AutoDevOps ignores `POSTGRES_ENABLED=false` when using "manual deployment to production"
situation
- I have a project where connected a kubernetes cluster and auto devops enabled.
- I have set
POSTGRES_ENABLED=false
because I don't need a postgresql database. - everything works so far (review apps, deploy to production)
problem
If I got to Settings -> CI / CD Settings
and change Deployment strategy
from Continuous deployment to production
to Automatic deployment to staging, manual deployment to production
everything works up to the staging
step.
The rollout 10%
will fail with
$ scale stable $((100-ROLLOUT_PERCENTAGE))
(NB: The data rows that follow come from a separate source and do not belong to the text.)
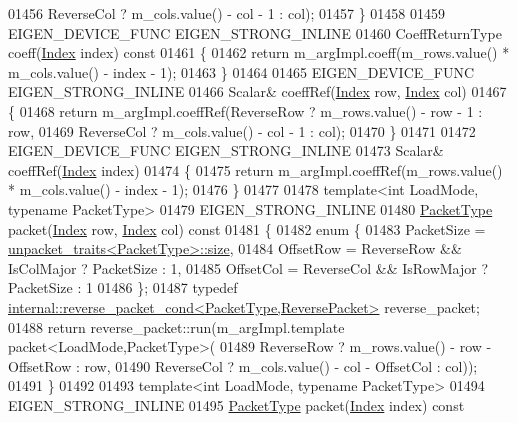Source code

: \begin{DoxyCode}
01456                            ReverseCol ? m\_cols.value() - col - 1 : col);
01457   \}
01458 
01459   EIGEN\_DEVICE\_FUNC EIGEN\_STRONG\_INLINE
01460   CoeffReturnType coeff(\hyperlink{namespace_eigen_a62e77e0933482dafde8fe197d9a2cfde}{Index} index)\textcolor{keyword}{ const}
01461 \textcolor{keyword}{  }\{
01462     \textcolor{keywordflow}{return} m\_argImpl.coeff(m\_rows.value() * m\_cols.value() - index - 1);
01463   \}
01464 
01465   EIGEN\_DEVICE\_FUNC EIGEN\_STRONG\_INLINE
01466   Scalar& coeffRef(\hyperlink{namespace_eigen_a62e77e0933482dafde8fe197d9a2cfde}{Index} row, \hyperlink{namespace_eigen_a62e77e0933482dafde8fe197d9a2cfde}{Index} col)
01467   \{
01468     \textcolor{keywordflow}{return} m\_argImpl.coeffRef(ReverseRow ? m\_rows.value() - row - 1 : row,
01469                               ReverseCol ? m\_cols.value() - col - 1 : col);
01470   \}
01471 
01472   EIGEN\_DEVICE\_FUNC EIGEN\_STRONG\_INLINE
01473   Scalar& coeffRef(\hyperlink{namespace_eigen_a62e77e0933482dafde8fe197d9a2cfde}{Index} index)
01474   \{
01475     \textcolor{keywordflow}{return} m\_argImpl.coeffRef(m\_rows.value() * m\_cols.value() - index - 1);
01476   \}
01477 
01478   \textcolor{keyword}{template}<\textcolor{keywordtype}{int} LoadMode, \textcolor{keyword}{typename} PacketType>
01479   EIGEN\_STRONG\_INLINE
01480   \hyperlink{struct_eigen_1_1_packet_type}{PacketType} packet(\hyperlink{namespace_eigen_a62e77e0933482dafde8fe197d9a2cfde}{Index} row, \hyperlink{namespace_eigen_a62e77e0933482dafde8fe197d9a2cfde}{Index} col)\textcolor{keyword}{ const}
01481 \textcolor{keyword}{  }\{
01482     \textcolor{keyword}{enum} \{
01483       PacketSize = \hyperlink{struct_eigen_1_1internal_1_1unpacket__traits}{unpacket\_traits<PacketType>::size},
01484       OffsetRow  = ReverseRow && IsColMajor ? PacketSize : 1,
01485       OffsetCol  = ReverseCol && IsRowMajor ? PacketSize : 1
01486     \};
01487     \textcolor{keyword}{typedef} \hyperlink{struct_eigen_1_1internal_1_1reverse__packet__cond}{internal::reverse\_packet\_cond<PacketType,ReversePacket>}
       reverse\_packet;
01488     \textcolor{keywordflow}{return} reverse\_packet::run(m\_argImpl.template packet<LoadMode,PacketType>(
01489                                   ReverseRow ? m\_rows.value() - row - OffsetRow : row,
01490                                   ReverseCol ? m\_cols.value() - col - OffsetCol : col));
01491   \}
01492 
01493   \textcolor{keyword}{template}<\textcolor{keywordtype}{int} LoadMode, \textcolor{keyword}{typename} PacketType>
01494   EIGEN\_STRONG\_INLINE
01495   \hyperlink{struct_eigen_1_1_packet_type}{PacketType} packet(\hyperlink{namespace_eigen_a62e77e0933482dafde8fe197d9a2cfde}{Index} index)\textcolor{keyword}{ const}

\end{DoxyCode}
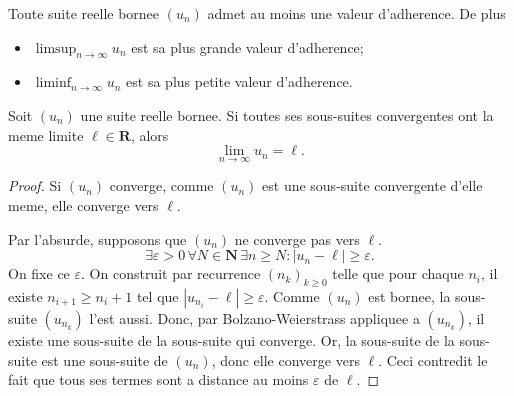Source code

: \begin{proposition}
Toute suite reelle bornee $(u_{n})$ admet au moins une valeur d'adherence. De plus
\begin{itemize}
\item $\limsup_{ n \to \infty }u_{n}$ est sa plus grande valeur d'adherence;
\item $\liminf_{ n \to \infty }u_{n}$ est sa plus petite valeur d'adherence.
\end{itemize}
\end{proposition}
\begin{corollary}
Soit $(u_{n})$ une suite reelle bornee. Si toutes ses sous-suites convergentes ont la meme limite $\ell \in \mathbf{R}$, alors
$$
\lim_{ n \to \infty } u_{n}=\ell.
$$
\end{corollary}
\begin{proof}
Si $(u_{n})$ converge, comme $(u_{n})$ est une sous-suite convergente d'elle meme, elle converge vers $\ell$.

Par l'absurde, supposons que $(u_{n})$ ne converge pas vers $\ell$. 
$$
\exists\varepsilon>0\,\forall N\in \mathbf{N}\,\exists n\ge N:|u_{n}-\ell|\ge \varepsilon.
$$
On fixe ce $\varepsilon$. On construit par recurrence $(n_{k})_{k\ge 0}$ telle que pour chaque $n_{i}$, il existe $n_{i+1}\ge n_{i}+1$ tel que $|u_{n_{i}}-\ell|\ge \varepsilon$.  Comme $(u_{n})$ est bornee, la sous-suite $(u_{n_{k}})$ l'est aussi. Donc, par Bolzano-Weierstrass appliquee a $(u_{n_{k}})$, il existe une sous-suite de la sous-suite qui converge. Or, la sous-suite de la sous-suite est une sous-suite de $(u_{n})$, donc elle converge vers $\ell$. Ceci contredit le fait que tous ses termes sont a distance au moins $\varepsilon$ de $\ell$.
\end{proof}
Error: UPGRADE FAILED: timed out waiting for the condition
UPGRADE FAILED
Error: timed out waiting for the condition
ERROR: Job failed: command terminated with exit code 1
The reason for that timeout is the pending postgres instance
root@master-01:~# kubectl -n my-project get pod,deployment,pvc
NAME READY STATUS RESTARTS AGE
pod/production-77c5c975f6-6wwt9 1/1 Running 0 90m
pod/production-77c5c975f6-nlmns 1/1 Running 0 90m
pod/production-77c5c975f6-z6rvw 1/1 Running 0 90m
pod/production-postgres-5db86568d7-qfqzn 0/1 Pending 0 4m29s
pod/production-rollout-7499ffd96c-mh9kd 1/1 Running 0 15m
pod/staging-7df9998c59-jmtrm 1/1 Running 0 19m
NAME READY UP-TO-DATE AVAILABLE AGE
deployment.extensions/production 3/3 3 3 90m
deployment.extensions/production-postgres 0/1 1 0 4m29s
deployment.extensions/production-rollout 1/1 1 1 3h
deployment.extensions/staging 1/1 1 1 10h
NAME STATUS VOLUME CAPACITY ACCESS MODES STORAGECLASS AGE
persistentvolumeclaim/production-postgres Pending 4m30s
I don't have configured and don't need a persistent volume storage and the postgres deployment prevents me from running the app in production.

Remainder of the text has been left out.